The High Court has granted charity Just for Kids Law permission to proceed with its judicial review challenge over the use of children as spies by the police and other investigative agencies.
The Home Office had claimed that the case should be dropped for procedural reasons. The first full hearing in the case is scheduled for 11 June.
Just for Kids Law argues that the Government’s position is incompatible with international law, in particular the United Nations Convention on the Rights of the Child.
The charity said it was concerned that there were no clear safeguards for children “despite the clear risks to mental and physical health posed by their involvement in investigations”.
It added: “This is particularly acute for 16 and 17 year olds, who don’t even have access to an Appropriate Adult when speaking to intelligence agencies – despite being at an age where they would have such support if charged with a criminal offence.”
Just for Kids Law said it wanted the Home Office guidance to make clear that the child’s welfare is considered when they are recruited; that proper risk assessments are carried out, and that children are only used in the most exceptional of circumstances with appropriate safeguards.
It is using the Crowd Justice platform to fund the case and is now looking to reach a stretch target of £15,000.
Caoilfhionn Gallagher QC and Sam Jacobs, both of Doughty Street Chambers, are acting for the charity on the case.

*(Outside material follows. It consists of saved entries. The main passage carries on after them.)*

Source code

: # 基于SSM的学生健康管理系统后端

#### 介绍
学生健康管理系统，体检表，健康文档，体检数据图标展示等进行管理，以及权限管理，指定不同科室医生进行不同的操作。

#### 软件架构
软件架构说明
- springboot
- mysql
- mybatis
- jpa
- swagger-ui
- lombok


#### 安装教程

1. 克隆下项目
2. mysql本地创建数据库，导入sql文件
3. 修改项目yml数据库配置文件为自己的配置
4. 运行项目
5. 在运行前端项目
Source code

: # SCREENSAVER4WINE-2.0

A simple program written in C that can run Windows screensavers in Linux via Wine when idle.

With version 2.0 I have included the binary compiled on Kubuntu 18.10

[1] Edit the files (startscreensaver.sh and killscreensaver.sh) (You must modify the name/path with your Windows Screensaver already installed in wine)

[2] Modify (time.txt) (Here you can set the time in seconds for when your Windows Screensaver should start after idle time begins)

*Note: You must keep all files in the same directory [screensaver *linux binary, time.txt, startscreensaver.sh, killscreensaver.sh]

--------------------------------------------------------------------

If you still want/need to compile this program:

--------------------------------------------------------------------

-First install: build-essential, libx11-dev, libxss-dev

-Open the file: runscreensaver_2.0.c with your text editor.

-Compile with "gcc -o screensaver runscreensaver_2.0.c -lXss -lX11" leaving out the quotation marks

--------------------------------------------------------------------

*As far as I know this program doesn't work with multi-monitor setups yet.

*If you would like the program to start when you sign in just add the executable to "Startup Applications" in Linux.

Doughty Street said: “The Government has recently indicated that it considers there to be 'increasing scope' for child Covert Human Intelligence Sources (CHISes) to be used in the most grave and dangerous of contexts, including in assisting the investigation and prosecution of serious offences such as terrorism offences, gang violence, county lines drugs offences and child sexual exploitation.
“This raises serious concerns regarding the welfare, well-being and safety of children recruited and deployed as child CHISes.”